Une équipe de recherche de l'École d'ingénierie de l'Université de Toronto au Canada a développé un nouveau matériau de revêtement antiadhésif dont les performances sont équivalentes aux revêtements traditionnels à base de substances per- et polyfluoroalkyles (PFAS), mais dont la teneur en PFAS est considérablement réduite, ce qui le rend plus respectueux de l'environnement, plus sain et plus sûr. Cette avancée devrait résoudre les dangers cachés à long terme posés par les PFAS dans les domaines de l’environnement et de la santé.

Le PFAS possède d'excellentes propriétés hydrofuges et oléofuges en raison de la grande inertie de sa liaison carbone-fluor, mais il est également extrêmement difficile à dégrader et est connu comme un « produit chimique éternel ». Non seulement ils restent longtemps dans l’environnement, mais ils s’accumulent également dans les organismes et se concentrent dans la chaîne alimentaire et sont associés à des problèmes de santé tels que le cancer et les malformations congénitales. Bien que l’utilisation de certains PFAS à longue chaîne ait été restreinte, en raison du manque d’alternatives idéales, les PFAS sont encore largement utilisés dans les ustensiles de cuisine, les tissus imperméables et les emballages alimentaires, et même dans les cosmétiques.

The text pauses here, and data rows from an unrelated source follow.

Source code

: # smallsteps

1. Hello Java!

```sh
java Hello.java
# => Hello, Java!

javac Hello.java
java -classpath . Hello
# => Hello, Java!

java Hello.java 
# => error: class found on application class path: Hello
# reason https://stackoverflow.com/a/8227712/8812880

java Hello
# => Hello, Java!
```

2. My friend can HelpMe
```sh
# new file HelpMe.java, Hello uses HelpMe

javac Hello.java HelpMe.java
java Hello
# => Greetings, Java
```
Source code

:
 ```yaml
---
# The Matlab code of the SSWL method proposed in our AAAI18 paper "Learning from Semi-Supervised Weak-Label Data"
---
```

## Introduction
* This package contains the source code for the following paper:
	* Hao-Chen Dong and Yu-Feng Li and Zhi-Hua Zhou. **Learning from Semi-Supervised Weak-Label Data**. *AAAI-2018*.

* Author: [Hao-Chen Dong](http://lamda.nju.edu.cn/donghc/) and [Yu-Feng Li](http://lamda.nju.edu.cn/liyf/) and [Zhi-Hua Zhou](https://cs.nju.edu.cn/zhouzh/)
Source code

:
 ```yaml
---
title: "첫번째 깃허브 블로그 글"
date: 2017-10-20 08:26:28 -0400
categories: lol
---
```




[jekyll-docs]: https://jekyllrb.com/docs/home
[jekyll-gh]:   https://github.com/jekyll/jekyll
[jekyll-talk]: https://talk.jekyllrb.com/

En utilisant le polydiméthylsiloxane (PDMS, communément appelé gel de silice) comme matériau de base, l'équipe de recherche a utilisé un processus innovant appelé « technologie d'empennage à l'échelle nanométrique » pour insérer l'unité PFAS la plus courte (contenant seulement un atome de carbone et trois atomes de fluor) à l'extrémité de la chaîne moléculaire du PDMS. Cette structure est disposée d’une manière similaire aux plumes de flèches à l’échelle nanométrique, ce qui lui confère la biocompatibilité du PDMS et l’excellente non-adhésivité du PFAS. Des tests ont montré que le niveau de protection du revêtement contre les huiles et les graisses atteint le niveau 6, ce qui équivaut aux performances du revêtement PFAS commercial. Cependant, la chaîne PFAS utilisée étant extrêmement courte, elle ne s’accumulera pas dans l’organisme.

La recherche a été publiée dans Nature Communications. L’équipe de recherche a déclaré que cette technologie ouvre une direction importante pour le développement de matériaux antiadhésifs à faible risque et qu’elle continuera à explorer des alternatives totalement sans PFAS à l’avenir.